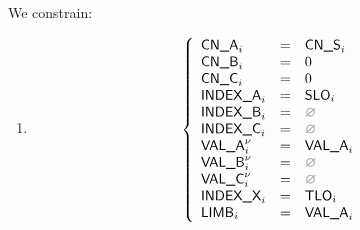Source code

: \begin{center}
\end{center}

We constrain:
\begin{enumerate}
	\item 
\[
	\left\{ \begin{array}{lclr}
		\cnA      _{i}       & = & \cnS_{i}     \\
		\cnB      _{i}       & = & 0            \\
		\cnC      _{i}       & = & 0            \\
		\indexA   _{i}       & = & \slo_{i}     \\
		\indexB   _{i}       & = & \nothing     \\
		\indexC   _{i}       & = & \nothing     \\
		\valA     _{i}\new{} & = & \valA_{i}    \\
		\valB     _{i}\new{} & = & \nothing     \\
		\valC     _{i}\new{} & = & \nothing     \\
		\indexX   _{i}       & = & \tlo_{i}     \\
		\limb     _{i}       & = & \valA_{i}    \\
	\end{array} \right.
\]
\end{enumerate}
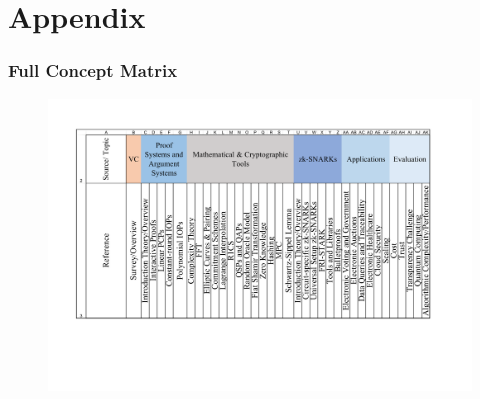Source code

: \appendix

\chapter{Appendix}
\subsection*{Full Concept Matrix} \label{Appendix A}
\begin{figure}[H]
	\centering
		\includegraphics[width=1.0\textwidth]{Pictures/concept_matrix/wos-01.png}
\end{figure}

+ + + + +

> [Exercise details]: Transcribe each line above verbatim, with the pictures left out.

> [Answer to this task]:
Source code

: \begin{center}
\end{center}

We constrain:
\begin{enumerate}
	\item 
\[
	\left\{ \begin{array}{lclr}
		\cnA      _{i}       & = & \cnS_{i}     \\
		\cnB      _{i}       & = & 0            \\
		\cnC      _{i}       & = & 0            \\
		\indexA   _{i}       & = & \slo_{i}     \\
		\indexB   _{i}       & = & \nothing     \\
		\indexC   _{i}       & = & \nothing     \\
		\valA     _{i}\new{} & = & \valA_{i}    \\
		\valB     _{i}\new{} & = & \nothing     \\
		\valC     _{i}\new{} & = & \nothing     \\
		\indexX   _{i}       & = & \tlo_{i}     \\
		\limb     _{i}       & = & \valA_{i}    \\
	\end{array} \right.
\]
\end{enumerate}
Source code

: \appendix

\chapter{Appendix}
\subsection*{Full Concept Matrix} \label{Appendix A}
\begin{figure}[H]
	\centering
		\includegraphics[width=1.0\textwidth]{Pictures/concept_matrix/wos-01.png}
\end{figure}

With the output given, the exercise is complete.